### How to complete this task
Starting at the first line of the data below, repeat each line word for word up to and including the line with "has to defer".

================================

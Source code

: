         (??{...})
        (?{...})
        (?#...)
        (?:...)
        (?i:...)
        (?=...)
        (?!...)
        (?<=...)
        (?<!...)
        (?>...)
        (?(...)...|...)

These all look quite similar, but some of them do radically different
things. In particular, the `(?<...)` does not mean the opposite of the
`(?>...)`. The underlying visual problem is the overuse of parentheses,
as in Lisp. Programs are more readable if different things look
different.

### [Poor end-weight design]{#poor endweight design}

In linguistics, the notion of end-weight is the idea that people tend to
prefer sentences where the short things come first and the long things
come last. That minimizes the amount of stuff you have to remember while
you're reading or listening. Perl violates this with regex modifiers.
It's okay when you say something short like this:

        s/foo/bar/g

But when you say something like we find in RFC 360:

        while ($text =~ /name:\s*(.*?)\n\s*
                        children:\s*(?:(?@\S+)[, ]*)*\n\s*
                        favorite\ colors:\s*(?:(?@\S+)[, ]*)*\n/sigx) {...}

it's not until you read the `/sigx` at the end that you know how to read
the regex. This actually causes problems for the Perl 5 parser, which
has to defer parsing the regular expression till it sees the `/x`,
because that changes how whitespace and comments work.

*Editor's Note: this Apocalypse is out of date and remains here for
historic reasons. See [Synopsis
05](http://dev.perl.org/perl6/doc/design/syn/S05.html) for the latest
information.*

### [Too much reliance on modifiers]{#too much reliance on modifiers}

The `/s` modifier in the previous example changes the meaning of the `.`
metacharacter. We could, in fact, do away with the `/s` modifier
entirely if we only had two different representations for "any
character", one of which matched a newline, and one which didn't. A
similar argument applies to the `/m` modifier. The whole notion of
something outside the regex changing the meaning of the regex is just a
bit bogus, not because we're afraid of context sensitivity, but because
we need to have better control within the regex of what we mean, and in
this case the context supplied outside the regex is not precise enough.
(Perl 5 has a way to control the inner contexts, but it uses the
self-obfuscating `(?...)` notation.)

================================

### The answer
Source code

:         (??{...})
        (?{...})
        (?#...)
        (?:...)
        (?i:...)
        (?=...)
        (?!...)
        (?<=...)
        (?<!...)
        (?>...)
        (?(...)...|...)

These all look quite similar, but some of them do radically different
things. In particular, the `(?<...)` does not mean the opposite of the
`(?>...)`. The underlying visual problem is the overuse of parentheses,
as in Lisp. Programs are more readable if different things look
different.

### [Poor end-weight design]{#poor endweight design}

In linguistics, the notion of end-weight is the idea that people tend to
prefer sentences where the short things come first and the long things
come last. That minimizes the amount of stuff you have to remember while
you're reading or listening. Perl violates this with regex modifiers.
It's okay when you say something short like this:

        s/foo/bar/g

But when you say something like we find in RFC 360:

        while ($text =~ /name:\s*(.*?)\n\s*
                        children:\s*(?:(?@\S+)[, ]*)*\n\s*
                        favorite\ colors:\s*(?:(?@\S+)[, ]*)*\n/sigx) {...}

it's not until you read the `/sigx` at the end that you know how to read
the regex. This actually causes problems for the Perl 5 parser, which
has to defer parsing the regular expression till it sees the `/x`,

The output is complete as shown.